=== Begin Enclosure ===
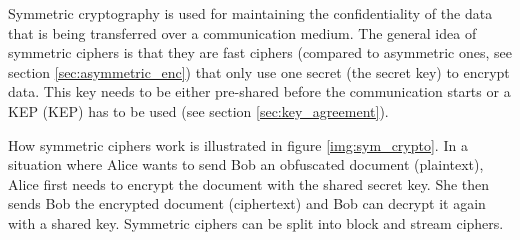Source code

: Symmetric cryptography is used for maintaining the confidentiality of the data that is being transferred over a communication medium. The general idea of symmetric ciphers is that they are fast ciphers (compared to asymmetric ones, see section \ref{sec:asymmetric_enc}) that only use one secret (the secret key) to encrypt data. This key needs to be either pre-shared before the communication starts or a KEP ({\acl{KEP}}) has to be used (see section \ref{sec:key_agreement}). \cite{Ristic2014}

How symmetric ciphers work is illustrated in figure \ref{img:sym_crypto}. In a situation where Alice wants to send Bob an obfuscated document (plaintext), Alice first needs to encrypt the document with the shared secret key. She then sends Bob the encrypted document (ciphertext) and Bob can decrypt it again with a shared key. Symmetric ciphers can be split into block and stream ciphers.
=== End Enclosure ===
=== Begin Enclosure ===
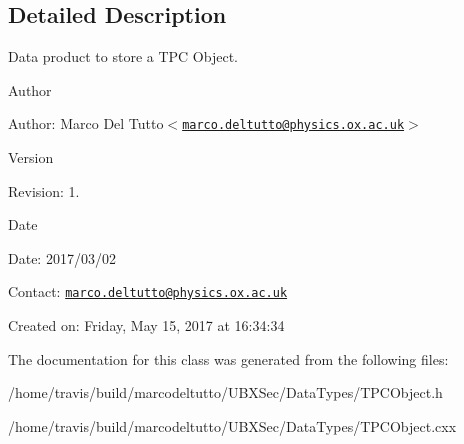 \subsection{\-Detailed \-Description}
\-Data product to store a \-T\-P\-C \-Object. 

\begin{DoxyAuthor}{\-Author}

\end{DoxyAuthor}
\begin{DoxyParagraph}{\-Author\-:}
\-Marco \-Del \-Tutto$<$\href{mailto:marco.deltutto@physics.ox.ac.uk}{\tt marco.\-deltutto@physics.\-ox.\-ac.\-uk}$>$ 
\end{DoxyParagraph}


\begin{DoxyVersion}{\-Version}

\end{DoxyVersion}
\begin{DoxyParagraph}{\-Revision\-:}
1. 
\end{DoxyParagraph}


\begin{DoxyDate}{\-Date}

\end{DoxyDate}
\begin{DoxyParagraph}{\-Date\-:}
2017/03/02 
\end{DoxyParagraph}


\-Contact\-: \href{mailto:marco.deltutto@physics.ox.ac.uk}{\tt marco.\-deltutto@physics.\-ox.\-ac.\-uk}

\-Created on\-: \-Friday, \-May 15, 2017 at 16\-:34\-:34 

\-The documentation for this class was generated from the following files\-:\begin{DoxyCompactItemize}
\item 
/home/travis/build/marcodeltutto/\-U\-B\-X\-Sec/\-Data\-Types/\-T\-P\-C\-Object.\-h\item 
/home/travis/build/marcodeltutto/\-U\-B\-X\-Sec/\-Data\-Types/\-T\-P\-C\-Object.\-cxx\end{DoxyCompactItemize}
=== End Enclosure ===
=== Begin Enclosure ===
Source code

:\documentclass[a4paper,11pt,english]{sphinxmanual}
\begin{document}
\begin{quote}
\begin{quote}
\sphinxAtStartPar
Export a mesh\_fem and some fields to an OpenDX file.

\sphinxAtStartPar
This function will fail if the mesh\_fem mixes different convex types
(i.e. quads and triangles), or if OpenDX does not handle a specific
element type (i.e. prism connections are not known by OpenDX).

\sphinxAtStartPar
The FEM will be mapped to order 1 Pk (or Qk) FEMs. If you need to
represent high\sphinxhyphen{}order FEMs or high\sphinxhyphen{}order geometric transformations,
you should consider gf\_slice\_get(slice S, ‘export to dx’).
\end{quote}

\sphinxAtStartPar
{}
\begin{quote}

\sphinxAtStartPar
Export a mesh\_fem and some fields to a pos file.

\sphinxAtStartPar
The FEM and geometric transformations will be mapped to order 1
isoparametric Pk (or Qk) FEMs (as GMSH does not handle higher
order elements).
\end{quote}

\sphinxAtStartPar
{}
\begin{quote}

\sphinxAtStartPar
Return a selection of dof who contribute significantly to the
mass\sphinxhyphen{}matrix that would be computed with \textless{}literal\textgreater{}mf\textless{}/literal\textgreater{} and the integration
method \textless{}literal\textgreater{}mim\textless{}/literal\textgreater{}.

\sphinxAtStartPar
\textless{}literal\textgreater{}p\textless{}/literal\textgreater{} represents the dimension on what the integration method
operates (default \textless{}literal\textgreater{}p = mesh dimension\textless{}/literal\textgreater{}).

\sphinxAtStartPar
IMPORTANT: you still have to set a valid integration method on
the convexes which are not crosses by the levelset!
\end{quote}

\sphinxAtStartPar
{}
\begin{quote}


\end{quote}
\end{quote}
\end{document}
=== End Enclosure ===
ASSIGNED TASK: Only lines containing "symmetric" belong in the answer; copy every such line from the records.

ANSWER SPACE:
: Symmetric cryptography is used for maintaining the confidentiality of the data that is being transferred over a communication medium. The general idea of symmetric ciphers is that they are fast ciphers (compared to asymmetric ones, see section \ref{sec:asymmetric_enc}) that only use one secret (the secret key) to encrypt data. This key needs to be either pre-shared before the communication starts or a KEP ({\acl{KEP}}) has to be used (see section \ref{sec:key_agreement}). \cite{Ristic2014}
How symmetric ciphers work is illustrated in figure \ref{img:sym_crypto}. In a situation where Alice wants to send Bob an obfuscated document (plaintext), Alice first needs to encrypt the document with the shared secret key. She then sends Bob the encrypted document (ciphertext) and Bob can decrypt it again with a shared key. Symmetric ciphers can be split into block and stream ciphers.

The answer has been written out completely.